Record set:
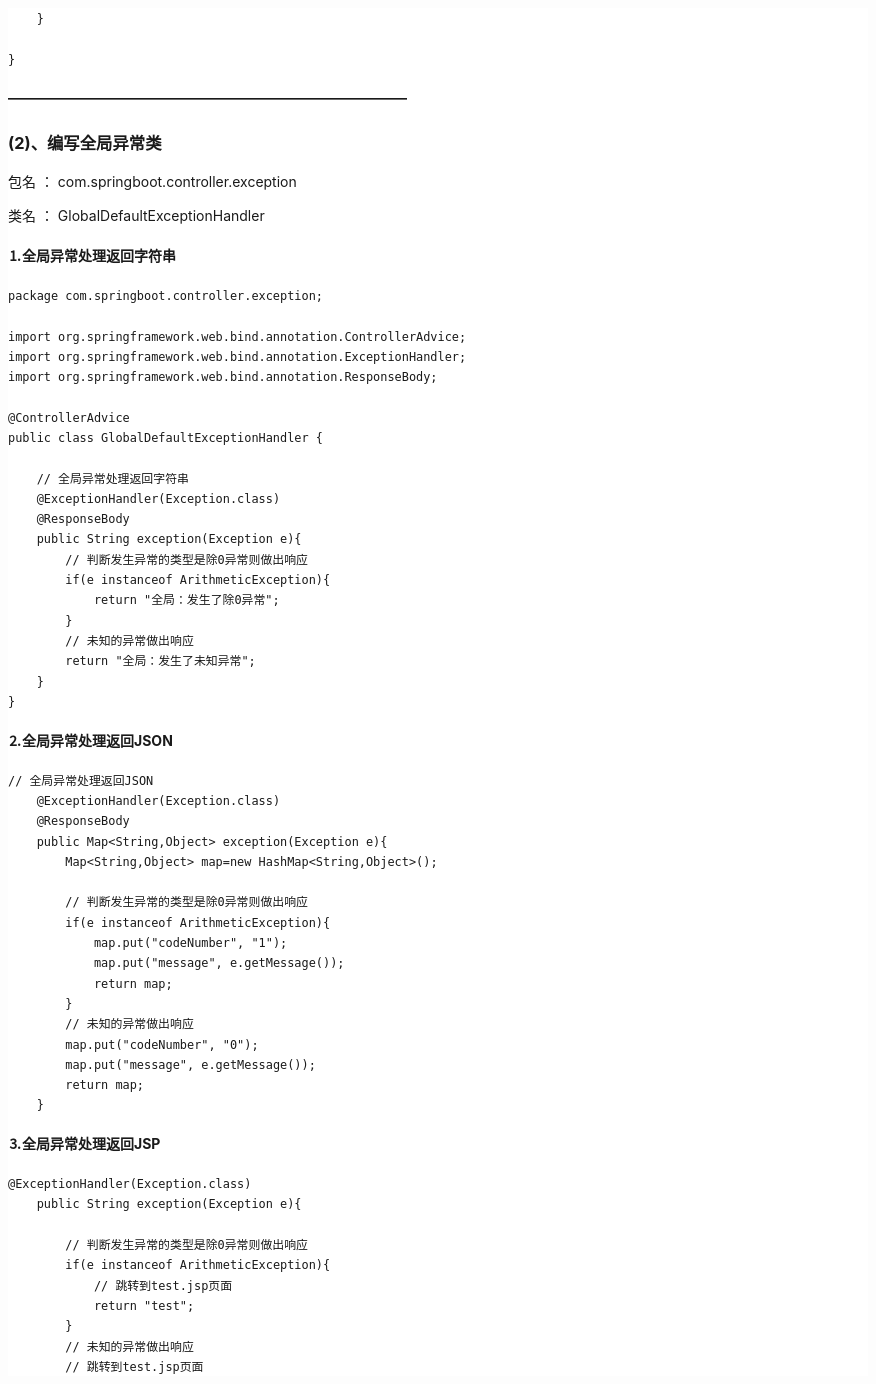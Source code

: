     	}
    	
    }

#### ————————————————————————————–

### (2)、编写全局异常类

包名 ： com.springboot.controller.exception

类名 ： GlobalDefaultExceptionHandler

#### ⒈全局异常处理返回字符串

    package com.springboot.controller.exception;
    
    import org.springframework.web.bind.annotation.ControllerAdvice;
    import org.springframework.web.bind.annotation.ExceptionHandler;
    import org.springframework.web.bind.annotation.ResponseBody;
    
    @ControllerAdvice
    public class GlobalDefaultExceptionHandler {
    	
    	// 全局异常处理返回字符串
    	@ExceptionHandler(Exception.class)
    	@ResponseBody
    	public String exception(Exception e){
    		// 判断发生异常的类型是除0异常则做出响应
    		if(e instanceof ArithmeticException){
    			return "全局：发生了除0异常";
    		}
    		// 未知的异常做出响应
    		return "全局：发生了未知异常";
    	}
    }

#### ⒉全局异常处理返回JSON

    // 全局异常处理返回JSON
    	@ExceptionHandler(Exception.class)
    	@ResponseBody
    	public Map<String,Object> exception(Exception e){
    		Map<String,Object> map=new HashMap<String,Object>();
    
    		// 判断发生异常的类型是除0异常则做出响应
    		if(e instanceof ArithmeticException){
    			map.put("codeNumber", "1");
    			map.put("message", e.getMessage());
    			return map;
    		}
    		// 未知的异常做出响应
    		map.put("codeNumber", "0");
    		map.put("message", e.getMessage());
    		return map;
    	}

#### ⒊全局异常处理返回JSP

    @ExceptionHandler(Exception.class)
    	public String exception(Exception e){
    
    		// 判断发生异常的类型是除0异常则做出响应
    		if(e instanceof ArithmeticException){
    			// 跳转到test.jsp页面
    			return "test";
    		}
    		// 未知的异常做出响应
    		// 跳转到test.jsp页面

Task description: Write out each entry word for word, images excluded.

Written solution:
Source code

:     	}
    	
    }

#### ————————————————————————————–

### (2)、编写全局异常类

包名 ： com.springboot.controller.exception

类名 ： GlobalDefaultExceptionHandler

#### ⒈全局异常处理返回字符串

    package com.springboot.controller.exception;
    
    import org.springframework.web.bind.annotation.ControllerAdvice;
    import org.springframework.web.bind.annotation.ExceptionHandler;
    import org.springframework.web.bind.annotation.ResponseBody;
    
    @ControllerAdvice
    public class GlobalDefaultExceptionHandler {
    	
    	// 全局异常处理返回字符串
    	@ExceptionHandler(Exception.class)
    	@ResponseBody
    	public String exception(Exception e){
    		// 判断发生异常的类型是除0异常则做出响应
    		if(e instanceof ArithmeticException){
    			return "全局：发生了除0异常";
    		}
    		// 未知的异常做出响应
    		return "全局：发生了未知异常";
    	}
    }

#### ⒉全局异常处理返回JSON

    // 全局异常处理返回JSON
    	@ExceptionHandler(Exception.class)
    	@ResponseBody
    	public Map<String,Object> exception(Exception e){
    		Map<String,Object> map=new HashMap<String,Object>();
    
    		// 判断发生异常的类型是除0异常则做出响应
    		if(e instanceof ArithmeticException){
    			map.put("codeNumber", "1");
    			map.put("message", e.getMessage());
    			return map;
    		}
    		// 未知的异常做出响应
    		map.put("codeNumber", "0");
    		map.put("message", e.getMessage());
    		return map;
    	}

#### ⒊全局异常处理返回JSP

    @ExceptionHandler(Exception.class)
    	public String exception(Exception e){
    
    		// 判断发生异常的类型是除0异常则做出响应
    		if(e instanceof ArithmeticException){
    			// 跳转到test.jsp页面
    			return "test";
    		}
    		// 未知的异常做出响应
    		// 跳转到test.jsp页面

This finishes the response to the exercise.